Book Read Free

The API of the Gods

Page 2

by Matthew Schmidt


  "Wyrm dash-aye tee-ess-dee dot wu-wai," I said. wyrm -i tsd.wy appeared in my vision, and I clicked with my tongue to run it. Wyrm was what had once been the python binding of the API, but I had evolved it into a new programming language altogether, one more suited for what we did. Some mocked my work, seeing it as far too inefficient to be justifiable.

  And yet there was nothing like saying "golems = GetAllGolems(); golems.activate()" and seeing row after row of golems turn to me in unison, bow, and salute me with their blades.

  That would have taken far too long to get right with C++, especially with arbitrary golem types. Duck typing for the win.

  >>>

  I never met the Gods.

  After orientation, which was a short PowerPoint full of buzzwords mixed with mythopoetic phraseology, I went straight to work. I had feared that the API would be even worse the deeper I worked in it, until it was horrible kludges and hacks at the very base as it drew its mystical power from the heart of the world or whatever. But it was worse.

  I had once known a developer who was so much smarter than I it wasn't even close. I'd have an idea, and he'd either thought of it himself or could see some problem with it, or see some awesome extrapolation of it and run off with it. His ideas, I would never have thought of in the first place, and the problems with them I did see he had seen first, and if I had something to add he had something to multiply that. He was always congenial about it, but I always had rather our positions were reversed.

  Working with divine code was like that, times a thousand.

  I saw it for the first time when I was hunting down a bug with part of the Python module involving buoyancy. I asked, and was granted, brief access to the source code of water itself. It was less than half a page, written in terse Logos.
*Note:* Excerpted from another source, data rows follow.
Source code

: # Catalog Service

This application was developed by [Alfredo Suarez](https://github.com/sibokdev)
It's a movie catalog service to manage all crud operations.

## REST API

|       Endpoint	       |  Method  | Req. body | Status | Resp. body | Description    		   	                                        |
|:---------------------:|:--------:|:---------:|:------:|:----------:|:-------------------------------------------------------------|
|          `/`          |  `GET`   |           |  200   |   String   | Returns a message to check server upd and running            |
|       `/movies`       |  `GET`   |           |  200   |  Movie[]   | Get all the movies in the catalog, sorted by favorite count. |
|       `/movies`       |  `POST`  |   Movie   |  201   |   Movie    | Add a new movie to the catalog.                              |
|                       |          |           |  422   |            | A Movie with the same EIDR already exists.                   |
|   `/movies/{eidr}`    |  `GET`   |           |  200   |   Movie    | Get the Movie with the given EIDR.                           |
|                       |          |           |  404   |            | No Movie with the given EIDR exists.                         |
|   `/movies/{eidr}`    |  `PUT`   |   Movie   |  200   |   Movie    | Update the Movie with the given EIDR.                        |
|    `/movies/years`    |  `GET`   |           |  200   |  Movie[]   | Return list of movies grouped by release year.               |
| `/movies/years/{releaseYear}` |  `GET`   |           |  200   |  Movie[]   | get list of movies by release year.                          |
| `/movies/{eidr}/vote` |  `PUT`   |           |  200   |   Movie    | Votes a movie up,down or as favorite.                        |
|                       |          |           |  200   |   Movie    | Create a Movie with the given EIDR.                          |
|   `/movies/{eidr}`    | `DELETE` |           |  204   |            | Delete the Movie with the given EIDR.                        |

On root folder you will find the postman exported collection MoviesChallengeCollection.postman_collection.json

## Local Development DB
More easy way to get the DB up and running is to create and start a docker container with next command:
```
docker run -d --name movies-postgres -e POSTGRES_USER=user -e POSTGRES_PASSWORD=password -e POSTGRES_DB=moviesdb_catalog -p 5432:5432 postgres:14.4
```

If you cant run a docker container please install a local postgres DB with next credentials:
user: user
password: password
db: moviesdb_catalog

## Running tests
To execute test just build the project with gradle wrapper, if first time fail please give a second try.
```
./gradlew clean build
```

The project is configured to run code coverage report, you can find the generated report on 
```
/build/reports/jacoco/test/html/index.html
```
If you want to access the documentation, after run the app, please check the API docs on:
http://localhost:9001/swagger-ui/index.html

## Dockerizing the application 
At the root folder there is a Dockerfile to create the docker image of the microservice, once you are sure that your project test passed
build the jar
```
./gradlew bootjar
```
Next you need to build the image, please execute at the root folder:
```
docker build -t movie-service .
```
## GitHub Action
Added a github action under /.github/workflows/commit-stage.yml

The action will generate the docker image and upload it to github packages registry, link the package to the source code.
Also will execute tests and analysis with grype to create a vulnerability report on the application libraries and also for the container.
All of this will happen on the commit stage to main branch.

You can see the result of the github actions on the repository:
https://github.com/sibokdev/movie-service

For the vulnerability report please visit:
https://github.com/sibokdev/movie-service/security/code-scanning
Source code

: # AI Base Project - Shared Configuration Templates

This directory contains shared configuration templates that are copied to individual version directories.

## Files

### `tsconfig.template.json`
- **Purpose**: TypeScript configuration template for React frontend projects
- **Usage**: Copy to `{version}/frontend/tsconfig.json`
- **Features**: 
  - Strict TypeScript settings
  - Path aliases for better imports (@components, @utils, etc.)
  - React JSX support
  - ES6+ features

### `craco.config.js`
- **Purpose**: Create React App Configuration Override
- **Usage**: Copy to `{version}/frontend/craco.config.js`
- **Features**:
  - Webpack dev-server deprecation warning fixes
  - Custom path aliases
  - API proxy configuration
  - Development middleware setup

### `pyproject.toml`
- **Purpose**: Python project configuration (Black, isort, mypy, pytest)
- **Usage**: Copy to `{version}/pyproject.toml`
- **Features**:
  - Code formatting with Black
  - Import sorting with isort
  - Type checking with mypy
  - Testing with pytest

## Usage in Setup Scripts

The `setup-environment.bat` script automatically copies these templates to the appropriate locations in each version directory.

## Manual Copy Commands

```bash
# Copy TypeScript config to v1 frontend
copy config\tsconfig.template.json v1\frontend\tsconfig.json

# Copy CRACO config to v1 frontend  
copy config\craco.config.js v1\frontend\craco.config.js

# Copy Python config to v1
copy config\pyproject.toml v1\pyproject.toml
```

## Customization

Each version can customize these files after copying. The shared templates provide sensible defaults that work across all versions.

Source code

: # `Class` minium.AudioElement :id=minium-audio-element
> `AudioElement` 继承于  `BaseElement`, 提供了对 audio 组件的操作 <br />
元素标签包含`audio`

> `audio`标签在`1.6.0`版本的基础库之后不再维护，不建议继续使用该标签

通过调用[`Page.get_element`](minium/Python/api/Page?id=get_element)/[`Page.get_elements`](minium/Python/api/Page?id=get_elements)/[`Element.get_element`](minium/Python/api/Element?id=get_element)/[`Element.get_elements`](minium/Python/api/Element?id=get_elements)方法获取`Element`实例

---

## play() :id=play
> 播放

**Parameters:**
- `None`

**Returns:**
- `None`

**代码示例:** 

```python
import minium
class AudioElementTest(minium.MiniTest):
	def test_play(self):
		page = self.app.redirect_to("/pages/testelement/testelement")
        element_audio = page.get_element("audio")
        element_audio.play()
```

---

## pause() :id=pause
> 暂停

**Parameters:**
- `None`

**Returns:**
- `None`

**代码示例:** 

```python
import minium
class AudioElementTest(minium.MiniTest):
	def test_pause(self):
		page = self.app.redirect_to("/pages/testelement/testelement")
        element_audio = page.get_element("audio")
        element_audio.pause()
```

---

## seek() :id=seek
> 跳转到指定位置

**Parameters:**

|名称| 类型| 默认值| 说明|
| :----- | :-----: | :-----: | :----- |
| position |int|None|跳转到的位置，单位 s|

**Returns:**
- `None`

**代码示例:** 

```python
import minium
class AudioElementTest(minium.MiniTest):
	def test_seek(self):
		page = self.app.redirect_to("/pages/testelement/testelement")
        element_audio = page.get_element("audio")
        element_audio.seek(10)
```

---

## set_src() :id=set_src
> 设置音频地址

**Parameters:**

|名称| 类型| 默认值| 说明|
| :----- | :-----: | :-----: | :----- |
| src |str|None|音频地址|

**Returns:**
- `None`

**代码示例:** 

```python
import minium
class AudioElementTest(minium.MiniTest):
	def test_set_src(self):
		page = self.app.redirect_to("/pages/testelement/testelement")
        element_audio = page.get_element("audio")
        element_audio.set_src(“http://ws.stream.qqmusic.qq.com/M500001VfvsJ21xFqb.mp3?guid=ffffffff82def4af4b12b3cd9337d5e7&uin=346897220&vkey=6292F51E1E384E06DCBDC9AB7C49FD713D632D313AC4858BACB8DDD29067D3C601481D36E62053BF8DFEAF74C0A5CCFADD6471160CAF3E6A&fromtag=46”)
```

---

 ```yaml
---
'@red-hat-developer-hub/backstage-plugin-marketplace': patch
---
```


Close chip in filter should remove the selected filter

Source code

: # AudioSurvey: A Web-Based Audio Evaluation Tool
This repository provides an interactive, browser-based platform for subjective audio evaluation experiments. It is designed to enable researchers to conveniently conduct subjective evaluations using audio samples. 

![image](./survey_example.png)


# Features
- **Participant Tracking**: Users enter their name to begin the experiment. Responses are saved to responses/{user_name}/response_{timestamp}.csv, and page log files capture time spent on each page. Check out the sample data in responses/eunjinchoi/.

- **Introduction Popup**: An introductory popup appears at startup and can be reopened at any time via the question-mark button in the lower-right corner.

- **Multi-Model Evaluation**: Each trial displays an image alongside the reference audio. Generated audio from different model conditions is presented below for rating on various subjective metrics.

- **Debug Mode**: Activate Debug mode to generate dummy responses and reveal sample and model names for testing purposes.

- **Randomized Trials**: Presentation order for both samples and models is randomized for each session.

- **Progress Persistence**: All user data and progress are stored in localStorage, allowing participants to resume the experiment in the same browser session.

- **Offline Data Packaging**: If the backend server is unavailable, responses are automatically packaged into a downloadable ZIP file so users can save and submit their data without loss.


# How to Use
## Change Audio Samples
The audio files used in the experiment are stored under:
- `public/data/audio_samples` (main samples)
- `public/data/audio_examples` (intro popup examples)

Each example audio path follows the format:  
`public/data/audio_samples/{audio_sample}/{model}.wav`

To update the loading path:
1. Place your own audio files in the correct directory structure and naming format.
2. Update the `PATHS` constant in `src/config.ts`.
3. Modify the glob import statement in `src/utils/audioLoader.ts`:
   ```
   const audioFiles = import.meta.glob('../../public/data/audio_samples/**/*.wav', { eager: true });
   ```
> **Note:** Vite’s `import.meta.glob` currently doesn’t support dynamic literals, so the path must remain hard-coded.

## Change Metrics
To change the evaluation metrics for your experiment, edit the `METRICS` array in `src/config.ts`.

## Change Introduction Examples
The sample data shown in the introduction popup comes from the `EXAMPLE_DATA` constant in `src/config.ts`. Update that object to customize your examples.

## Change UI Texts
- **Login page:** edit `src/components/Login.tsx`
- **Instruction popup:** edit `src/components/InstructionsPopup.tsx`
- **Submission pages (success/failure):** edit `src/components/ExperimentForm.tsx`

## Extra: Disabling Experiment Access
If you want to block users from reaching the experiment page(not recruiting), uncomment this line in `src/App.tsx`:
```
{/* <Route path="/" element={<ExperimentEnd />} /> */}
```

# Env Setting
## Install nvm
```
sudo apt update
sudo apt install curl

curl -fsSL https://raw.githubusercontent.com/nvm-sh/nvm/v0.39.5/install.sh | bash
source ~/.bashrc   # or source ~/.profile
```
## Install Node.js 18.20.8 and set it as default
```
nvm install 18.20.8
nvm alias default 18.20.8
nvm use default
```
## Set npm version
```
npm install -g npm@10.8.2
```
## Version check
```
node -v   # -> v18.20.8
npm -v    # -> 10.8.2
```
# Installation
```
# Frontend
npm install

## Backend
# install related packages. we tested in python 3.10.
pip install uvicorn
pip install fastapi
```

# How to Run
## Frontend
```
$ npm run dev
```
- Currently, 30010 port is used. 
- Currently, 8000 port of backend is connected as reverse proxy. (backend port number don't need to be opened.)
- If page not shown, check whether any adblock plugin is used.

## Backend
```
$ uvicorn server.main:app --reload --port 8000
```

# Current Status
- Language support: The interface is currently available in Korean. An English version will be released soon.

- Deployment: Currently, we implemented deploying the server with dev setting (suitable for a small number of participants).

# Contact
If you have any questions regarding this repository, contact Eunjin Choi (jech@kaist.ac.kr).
And yet it was truly beyond any human creation, code so clear it required no comment and yet so complex in its elegance that no words could describe it anyway.

  I was afraid the bug was in such beauty, but actually the culprit was a typo somewhere in the API. I couldn’t stop thinking about it for the rest of the day and then sleeplessly through the night. How it showed a completely different universe, one not made of simple particles making atoms making molecules making water. Rather, rules using rules in perfect patterns, not mere code, but like music. Music, like a symphony playing in your sleep, and you, hearing it, dream of worlds.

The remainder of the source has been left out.